Collected data:

----

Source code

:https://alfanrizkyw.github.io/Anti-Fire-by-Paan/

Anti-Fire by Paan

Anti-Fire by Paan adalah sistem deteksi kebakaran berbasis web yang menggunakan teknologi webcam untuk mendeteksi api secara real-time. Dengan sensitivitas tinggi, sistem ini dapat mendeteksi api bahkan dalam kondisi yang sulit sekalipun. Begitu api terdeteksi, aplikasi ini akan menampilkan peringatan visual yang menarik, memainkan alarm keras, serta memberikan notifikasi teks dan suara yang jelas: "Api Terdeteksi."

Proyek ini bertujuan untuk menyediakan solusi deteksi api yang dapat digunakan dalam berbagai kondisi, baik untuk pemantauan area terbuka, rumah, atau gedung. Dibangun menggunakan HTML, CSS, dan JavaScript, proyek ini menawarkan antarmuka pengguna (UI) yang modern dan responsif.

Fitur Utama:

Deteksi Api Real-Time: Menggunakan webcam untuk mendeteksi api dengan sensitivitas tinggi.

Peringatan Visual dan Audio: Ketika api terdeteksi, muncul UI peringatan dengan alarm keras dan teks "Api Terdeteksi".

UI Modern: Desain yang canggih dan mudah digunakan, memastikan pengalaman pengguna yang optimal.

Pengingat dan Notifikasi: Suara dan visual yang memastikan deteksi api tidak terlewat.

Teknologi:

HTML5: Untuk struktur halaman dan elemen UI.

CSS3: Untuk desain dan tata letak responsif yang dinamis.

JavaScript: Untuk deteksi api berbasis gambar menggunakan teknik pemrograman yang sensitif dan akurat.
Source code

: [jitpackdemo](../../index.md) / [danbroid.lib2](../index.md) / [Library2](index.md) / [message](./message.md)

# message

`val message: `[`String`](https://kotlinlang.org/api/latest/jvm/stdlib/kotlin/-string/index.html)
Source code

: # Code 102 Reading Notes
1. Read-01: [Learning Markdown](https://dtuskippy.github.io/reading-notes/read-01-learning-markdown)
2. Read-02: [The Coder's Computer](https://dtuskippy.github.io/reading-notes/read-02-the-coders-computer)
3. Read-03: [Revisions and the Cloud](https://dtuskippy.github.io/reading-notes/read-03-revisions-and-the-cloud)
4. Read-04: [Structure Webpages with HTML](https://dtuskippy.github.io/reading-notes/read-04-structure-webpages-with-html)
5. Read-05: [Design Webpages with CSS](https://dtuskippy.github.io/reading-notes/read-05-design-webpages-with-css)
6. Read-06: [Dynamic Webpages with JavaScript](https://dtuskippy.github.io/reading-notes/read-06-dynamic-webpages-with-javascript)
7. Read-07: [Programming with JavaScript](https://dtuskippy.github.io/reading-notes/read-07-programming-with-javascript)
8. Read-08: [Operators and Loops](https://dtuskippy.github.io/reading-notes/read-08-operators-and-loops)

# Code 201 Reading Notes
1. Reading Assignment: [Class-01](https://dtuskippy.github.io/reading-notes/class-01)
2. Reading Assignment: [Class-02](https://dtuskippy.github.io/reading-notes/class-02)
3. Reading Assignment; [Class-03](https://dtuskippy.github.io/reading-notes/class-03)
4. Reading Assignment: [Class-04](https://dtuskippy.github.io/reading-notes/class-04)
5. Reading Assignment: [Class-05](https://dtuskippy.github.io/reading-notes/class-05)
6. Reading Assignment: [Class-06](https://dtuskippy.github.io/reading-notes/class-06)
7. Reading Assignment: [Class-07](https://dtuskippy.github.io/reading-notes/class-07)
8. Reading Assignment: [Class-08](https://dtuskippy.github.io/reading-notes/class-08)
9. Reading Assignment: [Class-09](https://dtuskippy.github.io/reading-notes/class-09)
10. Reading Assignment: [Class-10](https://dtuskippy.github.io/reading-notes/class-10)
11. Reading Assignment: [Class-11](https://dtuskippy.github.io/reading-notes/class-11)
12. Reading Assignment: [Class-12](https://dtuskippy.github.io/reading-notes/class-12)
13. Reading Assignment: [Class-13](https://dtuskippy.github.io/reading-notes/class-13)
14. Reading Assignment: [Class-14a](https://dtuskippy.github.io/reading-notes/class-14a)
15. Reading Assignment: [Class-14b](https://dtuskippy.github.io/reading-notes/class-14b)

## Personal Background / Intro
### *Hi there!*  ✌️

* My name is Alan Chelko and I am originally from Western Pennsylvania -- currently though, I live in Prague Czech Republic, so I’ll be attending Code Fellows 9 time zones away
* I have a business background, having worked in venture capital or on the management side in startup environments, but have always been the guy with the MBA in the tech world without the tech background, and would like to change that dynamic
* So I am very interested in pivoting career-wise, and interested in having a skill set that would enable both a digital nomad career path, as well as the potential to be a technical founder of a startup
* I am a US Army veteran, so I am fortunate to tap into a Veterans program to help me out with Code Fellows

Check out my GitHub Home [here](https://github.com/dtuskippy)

----

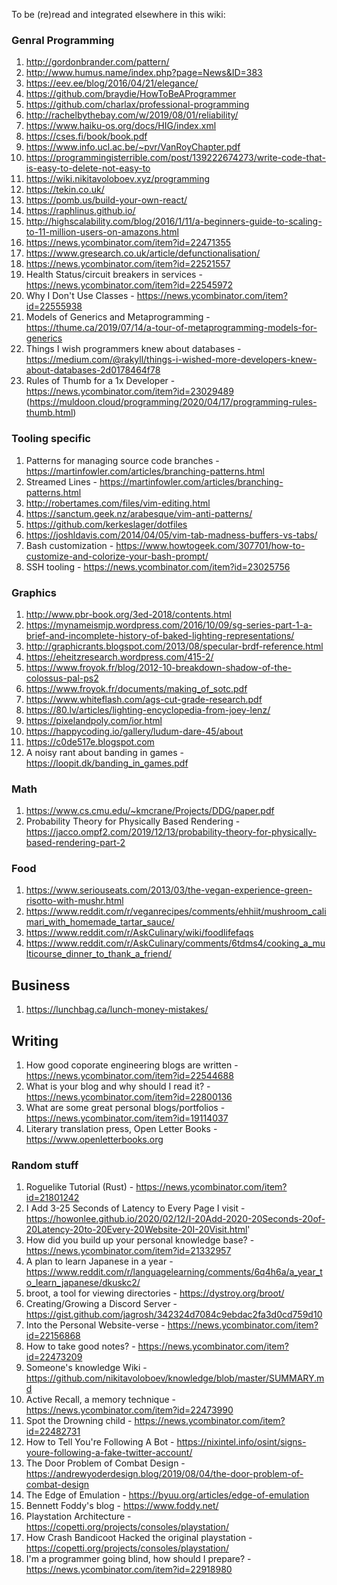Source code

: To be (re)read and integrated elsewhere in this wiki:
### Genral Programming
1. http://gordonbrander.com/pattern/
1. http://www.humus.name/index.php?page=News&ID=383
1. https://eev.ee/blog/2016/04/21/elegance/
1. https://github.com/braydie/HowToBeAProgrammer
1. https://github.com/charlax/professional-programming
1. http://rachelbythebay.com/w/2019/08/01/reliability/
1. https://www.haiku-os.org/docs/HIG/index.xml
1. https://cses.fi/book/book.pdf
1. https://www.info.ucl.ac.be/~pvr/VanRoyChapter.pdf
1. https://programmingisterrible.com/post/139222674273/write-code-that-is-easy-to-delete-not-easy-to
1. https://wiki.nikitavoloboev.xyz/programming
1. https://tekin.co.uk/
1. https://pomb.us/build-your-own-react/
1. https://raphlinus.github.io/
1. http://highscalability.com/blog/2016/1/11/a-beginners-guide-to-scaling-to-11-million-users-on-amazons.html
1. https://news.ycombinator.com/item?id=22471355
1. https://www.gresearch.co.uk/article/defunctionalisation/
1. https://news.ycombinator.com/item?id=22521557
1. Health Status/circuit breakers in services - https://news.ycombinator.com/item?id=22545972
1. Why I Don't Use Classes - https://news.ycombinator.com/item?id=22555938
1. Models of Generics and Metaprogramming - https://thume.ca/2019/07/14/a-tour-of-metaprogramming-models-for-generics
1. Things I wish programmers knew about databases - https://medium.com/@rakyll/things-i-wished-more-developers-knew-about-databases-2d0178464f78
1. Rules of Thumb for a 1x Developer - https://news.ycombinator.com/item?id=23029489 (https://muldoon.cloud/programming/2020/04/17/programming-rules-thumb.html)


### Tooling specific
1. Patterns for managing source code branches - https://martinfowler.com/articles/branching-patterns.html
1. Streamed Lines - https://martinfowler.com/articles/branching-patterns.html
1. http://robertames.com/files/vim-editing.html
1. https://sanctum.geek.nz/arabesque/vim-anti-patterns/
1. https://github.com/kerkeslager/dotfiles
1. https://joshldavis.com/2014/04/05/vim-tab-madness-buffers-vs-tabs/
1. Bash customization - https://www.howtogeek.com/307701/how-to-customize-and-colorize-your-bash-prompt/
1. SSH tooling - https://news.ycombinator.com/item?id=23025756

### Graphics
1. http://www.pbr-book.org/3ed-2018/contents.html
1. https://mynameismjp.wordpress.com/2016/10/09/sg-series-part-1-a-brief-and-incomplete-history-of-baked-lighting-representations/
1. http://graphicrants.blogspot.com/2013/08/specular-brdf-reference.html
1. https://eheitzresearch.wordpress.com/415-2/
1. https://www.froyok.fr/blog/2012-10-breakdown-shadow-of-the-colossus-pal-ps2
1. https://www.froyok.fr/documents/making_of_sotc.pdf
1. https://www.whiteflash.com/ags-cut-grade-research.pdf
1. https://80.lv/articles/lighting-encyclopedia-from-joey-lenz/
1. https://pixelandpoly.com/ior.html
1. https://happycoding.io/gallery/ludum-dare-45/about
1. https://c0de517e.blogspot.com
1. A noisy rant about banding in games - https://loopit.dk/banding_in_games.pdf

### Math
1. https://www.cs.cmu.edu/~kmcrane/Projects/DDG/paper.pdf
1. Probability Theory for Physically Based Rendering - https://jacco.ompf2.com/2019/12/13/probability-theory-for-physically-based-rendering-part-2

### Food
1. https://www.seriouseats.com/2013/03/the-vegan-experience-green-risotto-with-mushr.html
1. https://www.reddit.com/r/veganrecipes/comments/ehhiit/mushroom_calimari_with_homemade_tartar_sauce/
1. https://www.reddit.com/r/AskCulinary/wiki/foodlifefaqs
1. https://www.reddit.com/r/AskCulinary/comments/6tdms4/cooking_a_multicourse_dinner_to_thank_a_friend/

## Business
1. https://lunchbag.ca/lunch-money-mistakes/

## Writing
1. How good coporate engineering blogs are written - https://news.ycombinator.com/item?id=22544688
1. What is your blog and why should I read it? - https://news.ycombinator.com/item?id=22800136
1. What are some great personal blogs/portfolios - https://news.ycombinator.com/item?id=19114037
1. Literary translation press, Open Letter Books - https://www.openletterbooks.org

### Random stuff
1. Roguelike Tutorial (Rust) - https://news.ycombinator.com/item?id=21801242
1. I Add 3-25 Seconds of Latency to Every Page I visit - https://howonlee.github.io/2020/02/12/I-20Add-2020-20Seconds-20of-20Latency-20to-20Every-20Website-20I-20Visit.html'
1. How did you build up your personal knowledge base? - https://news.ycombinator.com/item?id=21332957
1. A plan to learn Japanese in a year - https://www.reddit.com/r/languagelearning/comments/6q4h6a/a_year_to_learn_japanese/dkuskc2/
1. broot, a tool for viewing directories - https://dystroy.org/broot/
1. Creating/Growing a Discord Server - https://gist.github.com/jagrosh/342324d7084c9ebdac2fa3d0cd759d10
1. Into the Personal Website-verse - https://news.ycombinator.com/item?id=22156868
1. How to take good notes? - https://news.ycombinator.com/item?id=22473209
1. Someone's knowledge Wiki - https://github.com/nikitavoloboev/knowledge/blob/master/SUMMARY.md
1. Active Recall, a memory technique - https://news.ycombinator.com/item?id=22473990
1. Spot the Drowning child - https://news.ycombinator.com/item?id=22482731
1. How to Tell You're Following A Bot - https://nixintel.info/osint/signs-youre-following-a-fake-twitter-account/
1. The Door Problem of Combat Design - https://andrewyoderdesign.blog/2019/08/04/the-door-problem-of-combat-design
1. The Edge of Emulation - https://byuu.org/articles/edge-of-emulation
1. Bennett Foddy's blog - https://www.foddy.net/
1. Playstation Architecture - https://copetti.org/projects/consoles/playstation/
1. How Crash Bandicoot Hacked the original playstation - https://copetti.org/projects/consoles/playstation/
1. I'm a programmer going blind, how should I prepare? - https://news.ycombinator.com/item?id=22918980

----

Prompt: Nothing but a number should be given for this: how many lines in the entries above contain "peringatan"?

Answer box: 2